We ended up deciding on PCs for a variety of reasons specific to our operation (I won't bore you with those), but the common reason boiled down to simple customer service: We surveyed our clients and vendors (in that order of priority). Most clients were on PCs and were more comfortable with PCs, so that's what we aligned ourselves with.
* Program: For us, the comparative process came down to questions of:
- What would allow us to optimize our workflow? Time is money, and so we looked at our workflow (both overall and client-specific) and developed a checklist of what our must-haves were.
- What would cost the least overall? Purchase price is *not* the major cost of the software decision -- for us, we factored in what downtime would cost, what the value-over-time of the warranty and tech-support policies were, etc.
- Where was the software in its life cycle? Simply put, we wanted to get a product in the "sweet spot" that was past version 1.x and not yet near the end of its life. This question pretty much eliminated Pagemaker for us -- a product that has been repositioned and kluged to death.
Ultimately, we looked at Framemaker (too geared to technical publishing) Quark 5.x, Quark 6.x and Adobe InDesign. We settled on Quark 5.x and stuck with it past the introduction of 6.x because of stability issues. We have one publication running on InDesign, with an anticipated 12-18 month cycle for migrating over. We'll probably always have at least one Quark installation because some clients just refuse to switch.Hope this helps!
"It was a summer's tale: Just a boy, his Linux, and a head full of dreams..."
I use Quark 5 on Windows at my current gig, used to use Quark 4 on Mac OS 9. I'm OS-Agnostic, but we have found that printers we deal with prefer Mac, as they claim the font metrics are more precise, i.e. for a long book, you won't have a surprise that causes you to have to add one page, which has been known to happen on Windows Quark.
Check with your printer.
I see no cost-justifiable reason to upgrade from Quark 4 to Quark 5 in my experience, except for the old 'compatibility' bugaboo.
Most of these programs have a million unused features... if only I could trade features for stability!
Mac OS-X Quark 6.0 was rather unstable, the people I know who use it are glad they kept 5.0 installed!
I like Freehand for logo design, but everyone I know uses Illustrator. Illustrator has a harsher learning curve, with rather annoyingly abstract error messages that you need a manual to understand.
We tried Adobe InDesign, very slow, a bit too much of everything. Honestly, I don't use many of the new features in either Quark or Photoshop, I'd be happy with versions about 3 years old for both of them except for photoshop's "save-to-web' feature.
It's a poor craftsman who blames his tools, and most good designers can do great work with old software, sometimes it's easier... unless they just graduated from a school with "the latest software", they probably have experience with older versions.

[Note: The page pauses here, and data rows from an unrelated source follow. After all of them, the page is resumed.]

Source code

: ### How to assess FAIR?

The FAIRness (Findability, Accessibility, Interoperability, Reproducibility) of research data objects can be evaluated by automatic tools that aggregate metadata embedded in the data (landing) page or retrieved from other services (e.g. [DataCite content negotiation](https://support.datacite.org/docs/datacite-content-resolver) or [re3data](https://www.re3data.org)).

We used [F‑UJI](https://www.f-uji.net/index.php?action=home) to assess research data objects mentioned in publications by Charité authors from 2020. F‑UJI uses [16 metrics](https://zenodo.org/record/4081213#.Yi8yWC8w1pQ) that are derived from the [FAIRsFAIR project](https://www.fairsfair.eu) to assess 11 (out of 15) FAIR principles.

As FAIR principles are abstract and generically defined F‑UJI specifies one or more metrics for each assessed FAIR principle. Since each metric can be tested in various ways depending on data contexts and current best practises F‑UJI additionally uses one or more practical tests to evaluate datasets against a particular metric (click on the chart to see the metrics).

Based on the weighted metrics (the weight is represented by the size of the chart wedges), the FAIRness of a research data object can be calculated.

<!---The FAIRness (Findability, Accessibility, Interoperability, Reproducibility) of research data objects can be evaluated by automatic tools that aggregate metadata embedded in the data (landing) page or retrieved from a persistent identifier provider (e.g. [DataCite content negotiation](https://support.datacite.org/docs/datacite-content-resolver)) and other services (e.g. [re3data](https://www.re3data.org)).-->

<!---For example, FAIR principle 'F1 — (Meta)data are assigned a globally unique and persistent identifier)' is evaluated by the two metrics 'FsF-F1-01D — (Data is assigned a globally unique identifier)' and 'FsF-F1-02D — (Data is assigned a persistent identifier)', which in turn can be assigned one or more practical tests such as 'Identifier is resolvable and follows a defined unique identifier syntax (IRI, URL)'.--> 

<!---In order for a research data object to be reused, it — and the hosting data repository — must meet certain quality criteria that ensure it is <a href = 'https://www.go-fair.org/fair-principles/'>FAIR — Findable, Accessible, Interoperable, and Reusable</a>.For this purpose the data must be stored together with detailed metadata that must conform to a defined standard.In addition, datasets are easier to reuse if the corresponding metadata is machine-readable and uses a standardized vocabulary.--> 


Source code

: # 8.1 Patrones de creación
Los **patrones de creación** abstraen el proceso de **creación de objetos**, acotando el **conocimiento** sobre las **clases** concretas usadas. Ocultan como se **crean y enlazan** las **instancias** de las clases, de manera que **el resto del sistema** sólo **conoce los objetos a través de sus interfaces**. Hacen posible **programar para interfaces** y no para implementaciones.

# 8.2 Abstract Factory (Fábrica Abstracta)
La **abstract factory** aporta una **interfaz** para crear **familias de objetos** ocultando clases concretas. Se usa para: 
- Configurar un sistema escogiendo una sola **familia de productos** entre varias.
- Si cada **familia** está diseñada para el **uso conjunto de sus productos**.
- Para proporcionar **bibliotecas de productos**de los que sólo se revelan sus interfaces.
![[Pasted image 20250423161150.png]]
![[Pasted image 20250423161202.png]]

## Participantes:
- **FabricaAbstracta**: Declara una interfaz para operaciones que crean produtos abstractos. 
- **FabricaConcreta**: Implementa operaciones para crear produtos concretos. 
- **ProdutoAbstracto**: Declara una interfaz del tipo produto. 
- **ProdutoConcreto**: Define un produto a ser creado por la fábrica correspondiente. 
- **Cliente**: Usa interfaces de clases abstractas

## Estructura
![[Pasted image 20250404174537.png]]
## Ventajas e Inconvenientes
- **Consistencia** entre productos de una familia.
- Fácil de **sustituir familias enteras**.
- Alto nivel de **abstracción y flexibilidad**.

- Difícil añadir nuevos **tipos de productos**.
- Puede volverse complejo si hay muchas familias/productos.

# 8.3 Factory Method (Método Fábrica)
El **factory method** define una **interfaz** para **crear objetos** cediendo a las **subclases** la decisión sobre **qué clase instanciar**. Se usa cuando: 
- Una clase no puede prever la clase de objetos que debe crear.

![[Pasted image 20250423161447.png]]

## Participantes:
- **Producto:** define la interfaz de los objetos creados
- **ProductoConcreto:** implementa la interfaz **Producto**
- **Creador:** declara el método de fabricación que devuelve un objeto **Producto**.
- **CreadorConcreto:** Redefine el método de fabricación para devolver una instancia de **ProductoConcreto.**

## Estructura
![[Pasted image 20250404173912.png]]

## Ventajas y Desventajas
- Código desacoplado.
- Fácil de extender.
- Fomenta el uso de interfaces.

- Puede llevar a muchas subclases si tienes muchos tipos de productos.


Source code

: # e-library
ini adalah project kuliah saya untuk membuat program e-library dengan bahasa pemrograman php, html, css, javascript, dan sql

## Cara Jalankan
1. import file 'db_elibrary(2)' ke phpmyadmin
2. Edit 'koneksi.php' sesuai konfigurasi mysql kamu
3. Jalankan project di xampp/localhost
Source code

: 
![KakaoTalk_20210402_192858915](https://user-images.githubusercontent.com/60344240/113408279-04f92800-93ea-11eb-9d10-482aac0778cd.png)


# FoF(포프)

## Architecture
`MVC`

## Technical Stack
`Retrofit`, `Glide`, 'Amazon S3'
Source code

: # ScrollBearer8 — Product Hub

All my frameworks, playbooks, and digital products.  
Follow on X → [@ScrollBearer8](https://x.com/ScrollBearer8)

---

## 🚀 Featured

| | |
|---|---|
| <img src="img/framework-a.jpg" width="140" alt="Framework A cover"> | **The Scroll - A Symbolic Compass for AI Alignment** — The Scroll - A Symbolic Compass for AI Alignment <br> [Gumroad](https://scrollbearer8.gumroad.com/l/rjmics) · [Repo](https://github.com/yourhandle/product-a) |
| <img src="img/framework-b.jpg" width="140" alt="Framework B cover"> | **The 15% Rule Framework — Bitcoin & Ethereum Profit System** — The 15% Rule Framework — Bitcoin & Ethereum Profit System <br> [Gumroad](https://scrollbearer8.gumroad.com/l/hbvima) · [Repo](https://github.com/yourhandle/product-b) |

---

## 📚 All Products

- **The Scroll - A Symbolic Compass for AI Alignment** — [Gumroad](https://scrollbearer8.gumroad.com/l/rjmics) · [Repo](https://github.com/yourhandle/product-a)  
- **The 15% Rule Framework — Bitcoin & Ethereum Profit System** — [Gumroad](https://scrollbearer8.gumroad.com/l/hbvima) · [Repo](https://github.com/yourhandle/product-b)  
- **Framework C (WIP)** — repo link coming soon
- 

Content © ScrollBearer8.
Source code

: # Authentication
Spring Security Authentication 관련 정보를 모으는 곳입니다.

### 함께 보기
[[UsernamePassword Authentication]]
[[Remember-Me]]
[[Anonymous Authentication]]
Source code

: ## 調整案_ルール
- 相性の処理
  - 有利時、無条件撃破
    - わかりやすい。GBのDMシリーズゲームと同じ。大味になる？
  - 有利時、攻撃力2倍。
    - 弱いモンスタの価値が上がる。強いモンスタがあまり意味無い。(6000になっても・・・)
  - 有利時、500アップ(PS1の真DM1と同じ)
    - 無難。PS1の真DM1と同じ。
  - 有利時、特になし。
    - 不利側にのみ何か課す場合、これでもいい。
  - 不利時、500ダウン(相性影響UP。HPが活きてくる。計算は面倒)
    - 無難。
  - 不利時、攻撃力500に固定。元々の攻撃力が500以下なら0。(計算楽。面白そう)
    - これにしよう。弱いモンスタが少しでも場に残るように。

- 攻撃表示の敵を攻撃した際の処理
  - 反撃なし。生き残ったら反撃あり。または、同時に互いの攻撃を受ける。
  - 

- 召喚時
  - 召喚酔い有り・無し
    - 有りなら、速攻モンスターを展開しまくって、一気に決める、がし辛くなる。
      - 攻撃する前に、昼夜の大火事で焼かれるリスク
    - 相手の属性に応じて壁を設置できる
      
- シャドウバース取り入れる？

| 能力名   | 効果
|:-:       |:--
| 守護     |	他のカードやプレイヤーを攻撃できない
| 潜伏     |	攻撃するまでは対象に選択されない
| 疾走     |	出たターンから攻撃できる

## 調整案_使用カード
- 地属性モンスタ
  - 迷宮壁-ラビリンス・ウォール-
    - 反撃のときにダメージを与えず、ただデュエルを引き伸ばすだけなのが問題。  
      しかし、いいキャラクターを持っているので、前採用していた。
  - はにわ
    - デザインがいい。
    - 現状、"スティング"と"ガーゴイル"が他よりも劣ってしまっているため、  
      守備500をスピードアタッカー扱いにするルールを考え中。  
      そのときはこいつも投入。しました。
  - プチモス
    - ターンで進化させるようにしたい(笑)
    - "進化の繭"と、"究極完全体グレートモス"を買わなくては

One of our printers calls pagemaker "PageFaker" he despises it and the people who use it, but probably for reasons that come from situations he experienced a long time ago, they may no longer be valid assumptions.
NOTE: Two monitors is a major production speed improvement, you can have the menu clutter on one screen and the design on the other, so you aren't constantly moving stuff around to see what you're doing. I'd rather forgo a software upgrade and get annother monitor/video card.